• **How to complete this task**
Within the material below, locate the line with "The moment generating" and the line with "- Uses bilinear", then return those two lines and all lines between them, exactly as written.

• **Source material**

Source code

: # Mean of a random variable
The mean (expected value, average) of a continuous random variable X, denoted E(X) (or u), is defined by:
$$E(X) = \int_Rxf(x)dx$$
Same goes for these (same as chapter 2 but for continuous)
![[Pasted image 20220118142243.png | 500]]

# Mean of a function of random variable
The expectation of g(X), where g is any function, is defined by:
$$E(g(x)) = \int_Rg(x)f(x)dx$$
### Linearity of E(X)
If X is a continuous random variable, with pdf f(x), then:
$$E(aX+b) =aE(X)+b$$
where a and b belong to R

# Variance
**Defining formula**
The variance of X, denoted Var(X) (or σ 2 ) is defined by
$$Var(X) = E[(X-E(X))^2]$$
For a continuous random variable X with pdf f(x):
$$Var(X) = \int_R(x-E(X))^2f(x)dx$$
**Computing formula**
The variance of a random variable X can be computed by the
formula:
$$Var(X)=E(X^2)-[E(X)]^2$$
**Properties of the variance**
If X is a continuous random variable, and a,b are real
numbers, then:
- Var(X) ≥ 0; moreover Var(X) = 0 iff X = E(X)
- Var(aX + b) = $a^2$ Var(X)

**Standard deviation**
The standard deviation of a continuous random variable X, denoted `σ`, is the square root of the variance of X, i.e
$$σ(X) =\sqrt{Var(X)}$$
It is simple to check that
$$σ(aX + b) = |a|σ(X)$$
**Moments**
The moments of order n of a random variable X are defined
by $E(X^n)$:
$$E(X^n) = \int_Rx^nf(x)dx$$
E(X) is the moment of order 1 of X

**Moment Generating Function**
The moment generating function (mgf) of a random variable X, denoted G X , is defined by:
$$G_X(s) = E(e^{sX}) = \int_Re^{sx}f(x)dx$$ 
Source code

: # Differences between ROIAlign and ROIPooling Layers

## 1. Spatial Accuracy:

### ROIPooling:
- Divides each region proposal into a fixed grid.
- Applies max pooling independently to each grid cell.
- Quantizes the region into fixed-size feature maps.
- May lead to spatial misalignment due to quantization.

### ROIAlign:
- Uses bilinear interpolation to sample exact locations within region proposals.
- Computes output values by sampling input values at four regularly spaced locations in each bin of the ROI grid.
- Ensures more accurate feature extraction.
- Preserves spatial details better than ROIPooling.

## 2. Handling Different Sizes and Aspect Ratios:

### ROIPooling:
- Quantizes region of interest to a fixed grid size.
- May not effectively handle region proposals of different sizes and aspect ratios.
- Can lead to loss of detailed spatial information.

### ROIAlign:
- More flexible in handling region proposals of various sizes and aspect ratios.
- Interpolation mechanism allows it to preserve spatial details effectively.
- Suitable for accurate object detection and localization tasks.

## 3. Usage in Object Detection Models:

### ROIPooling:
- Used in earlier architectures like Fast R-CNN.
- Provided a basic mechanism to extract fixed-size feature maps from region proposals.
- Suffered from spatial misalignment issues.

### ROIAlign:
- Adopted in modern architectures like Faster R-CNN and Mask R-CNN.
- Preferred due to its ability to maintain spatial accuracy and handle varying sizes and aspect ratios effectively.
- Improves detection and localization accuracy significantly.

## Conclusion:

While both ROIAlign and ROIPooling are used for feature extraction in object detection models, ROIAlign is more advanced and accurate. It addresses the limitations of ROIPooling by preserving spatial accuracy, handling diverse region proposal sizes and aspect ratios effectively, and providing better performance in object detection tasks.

• **Task solution**
The moment generating function (mgf) of a random variable X, denoted G X , is defined by:
$$G_X(s) = E(e^{sX}) = \int_Re^{sx}f(x)dx$$ 
Source code

: # Differences between ROIAlign and ROIPooling Layers

## 1. Spatial Accuracy:

### ROIPooling:
- Divides each region proposal into a fixed grid.
- Applies max pooling independently to each grid cell.
- Quantizes the region into fixed-size feature maps.
- May lead to spatial misalignment due to quantization.

### ROIAlign:
- Uses bilinear interpolation to sample exact locations within region proposals.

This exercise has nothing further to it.